● AIM OF THE TASK:
From the records below, determine the number of lines containing "Reactive". Output that number alone.

┄┄┄┄┄┄┄┄┄┄┄┄┄┄┄┄┄┄┄┄

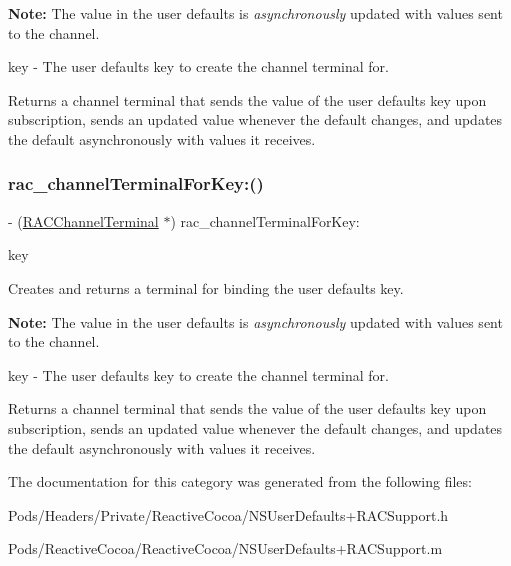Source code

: {\bfseries Note\+:} The value in the user defaults is {\itshape asynchronously} updated with values sent to the channel.

key -\/ The user defaults key to create the channel terminal for.

Returns a channel terminal that sends the value of the user defaults key upon subscription, sends an updated value whenever the default changes, and updates the default asynchronously with values it receives. \mbox{\label{category_n_s_user_defaults_07_r_a_c_support_08_a7a8d6f1a01e63adb036a2841884ae4b5}} 
\subsubsection{\texorpdfstring{rac\+\_\+channel\+Terminal\+For\+Key\+:()}{rac\_channelTerminalForKey:()}\hspace{0.1cm}{\footnotesize\ttfamily [3/3]}}
{\footnotesize\ttfamily -\/ (\mbox{\hyperlink{interface_r_a_c_channel_terminal}{R\+A\+C\+Channel\+Terminal}} $\ast$) rac\+\_\+channel\+Terminal\+For\+Key\+: \begin{DoxyParamCaption}\item[{(N\+S\+String $\ast$)}]{key }\end{DoxyParamCaption}}

Creates and returns a terminal for binding the user defaults key.

{\bfseries Note\+:} The value in the user defaults is {\itshape asynchronously} updated with values sent to the channel.

key -\/ The user defaults key to create the channel terminal for.

Returns a channel terminal that sends the value of the user defaults key upon subscription, sends an updated value whenever the default changes, and updates the default asynchronously with values it receives. 

The documentation for this category was generated from the following files\+:\begin{DoxyCompactItemize}
\item 
Pods/\+Headers/\+Private/\+Reactive\+Cocoa/N\+S\+User\+Defaults+\+R\+A\+C\+Support.\+h\item 
Pods/\+Reactive\+Cocoa/\+Reactive\+Cocoa/N\+S\+User\+Defaults+\+R\+A\+C\+Support.\+m\end{DoxyCompactItemize}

┄┄┄┄┄┄┄┄┄┄┄┄┄┄┄┄┄┄┄┄

● REPLY:
2